The new software environment from San Francisco-based Inkling is called Habitat, and the company described it as "the most significant advance in publishing technology since the advent of desktop publishing in the 1980s." The -based product, now emerging from beta, offers professional publishers the ability to create and publish media-rich interactive content.
CEO Matt MacInnis said in a statement that, "to reinvent the book, we had to reinvent the printing press," offering the ability to target devices with format-specific interactive experiences -- and to do so at scale.
Error Reporting, Version Control
Two years ago, the company launched its first e-textbooks for Apple's iPad. Habitat expands on that by providing a platform that pushes updates to every target platform at once, including iOS, Web browsers, Android devices later this year, and to the Amazon, Apple, and Barnes & Noble digital bookstores.
Content teams can collaborate on a single project via the cloud-based environment. An object-oriented structure is designed to treat content as a software-based model instead of a page-based one, so that content can be addressed as individual units. Inkling said this approach was the result of the new offering being "the world's first strictly semantic publishing platform."
There is also automated error reporting, with a series of automated tests whenever content is being readied for publishing. Tests check for broken links, missing files and glossary problems, among other things.
In content as in software development, a big issue is version control. Habitat automatically saves every version of a project, and any team member can roll back changes at any point.
Content Delivery Platform
In addition to the publishing tool, Inkling has also launched its Content Delivery Platform, which can be combed via search engines and offers samples of books for free. MacInnis has emphasized to news media that this platform is intended to provide an alternative specifically to Amazon, which he said "is killing the publishing industry."
Amazon owns 60 percent of the e-book market. Inkling offers about 450 titles, and expects to have thousands by this time next year.

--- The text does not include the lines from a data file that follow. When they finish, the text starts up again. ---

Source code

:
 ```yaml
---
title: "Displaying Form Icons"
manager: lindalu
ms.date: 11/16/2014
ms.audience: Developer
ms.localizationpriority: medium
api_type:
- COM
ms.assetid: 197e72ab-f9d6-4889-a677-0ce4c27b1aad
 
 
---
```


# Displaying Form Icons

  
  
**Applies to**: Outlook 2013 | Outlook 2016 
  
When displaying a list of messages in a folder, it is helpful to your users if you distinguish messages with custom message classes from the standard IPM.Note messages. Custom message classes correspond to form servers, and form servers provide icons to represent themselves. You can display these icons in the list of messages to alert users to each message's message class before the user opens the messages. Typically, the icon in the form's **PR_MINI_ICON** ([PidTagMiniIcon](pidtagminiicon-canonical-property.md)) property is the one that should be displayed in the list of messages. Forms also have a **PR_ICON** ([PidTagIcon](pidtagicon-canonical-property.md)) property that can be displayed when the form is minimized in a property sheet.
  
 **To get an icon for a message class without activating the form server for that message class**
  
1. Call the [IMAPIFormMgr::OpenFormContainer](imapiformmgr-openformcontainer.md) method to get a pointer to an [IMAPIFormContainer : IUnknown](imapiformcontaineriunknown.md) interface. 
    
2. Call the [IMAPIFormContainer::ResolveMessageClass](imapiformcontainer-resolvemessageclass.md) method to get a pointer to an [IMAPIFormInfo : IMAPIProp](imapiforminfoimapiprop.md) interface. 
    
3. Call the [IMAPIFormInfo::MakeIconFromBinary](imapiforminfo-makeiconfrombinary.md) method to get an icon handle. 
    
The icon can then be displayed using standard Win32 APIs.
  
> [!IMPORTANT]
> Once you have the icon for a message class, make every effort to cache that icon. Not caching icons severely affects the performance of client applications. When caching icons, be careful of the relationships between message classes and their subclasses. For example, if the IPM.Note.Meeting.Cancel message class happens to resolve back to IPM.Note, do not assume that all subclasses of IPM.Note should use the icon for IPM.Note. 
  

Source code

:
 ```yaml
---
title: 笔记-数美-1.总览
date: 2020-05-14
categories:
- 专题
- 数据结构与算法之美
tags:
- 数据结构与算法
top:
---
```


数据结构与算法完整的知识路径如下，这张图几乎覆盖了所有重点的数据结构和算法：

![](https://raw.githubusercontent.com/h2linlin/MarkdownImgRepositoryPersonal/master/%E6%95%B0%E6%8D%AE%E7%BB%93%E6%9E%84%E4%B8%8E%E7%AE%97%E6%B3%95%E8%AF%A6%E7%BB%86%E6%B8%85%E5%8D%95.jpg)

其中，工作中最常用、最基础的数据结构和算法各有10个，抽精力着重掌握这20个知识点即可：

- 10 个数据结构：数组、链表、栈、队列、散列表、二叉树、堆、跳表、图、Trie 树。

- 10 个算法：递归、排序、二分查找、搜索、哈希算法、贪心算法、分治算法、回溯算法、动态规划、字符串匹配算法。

A big area of potential growth is the education market, particularly e-textbooks. E-textbooks have doubled in market share in the last two years to 6 percent in 2012, and some projections envision a 10 percent share this year. By 2020, e-textbooks could represent half of all such publications.
Michael Gartenberg, research director at Gartner, said there was "definitely room for more tools in this market to create e-books," especially if it offered new features or ease of use. But he said there were "lots of challenges" for another distribution platform to reach readers, particularly in light of e-book buyers' familiarity with the big players.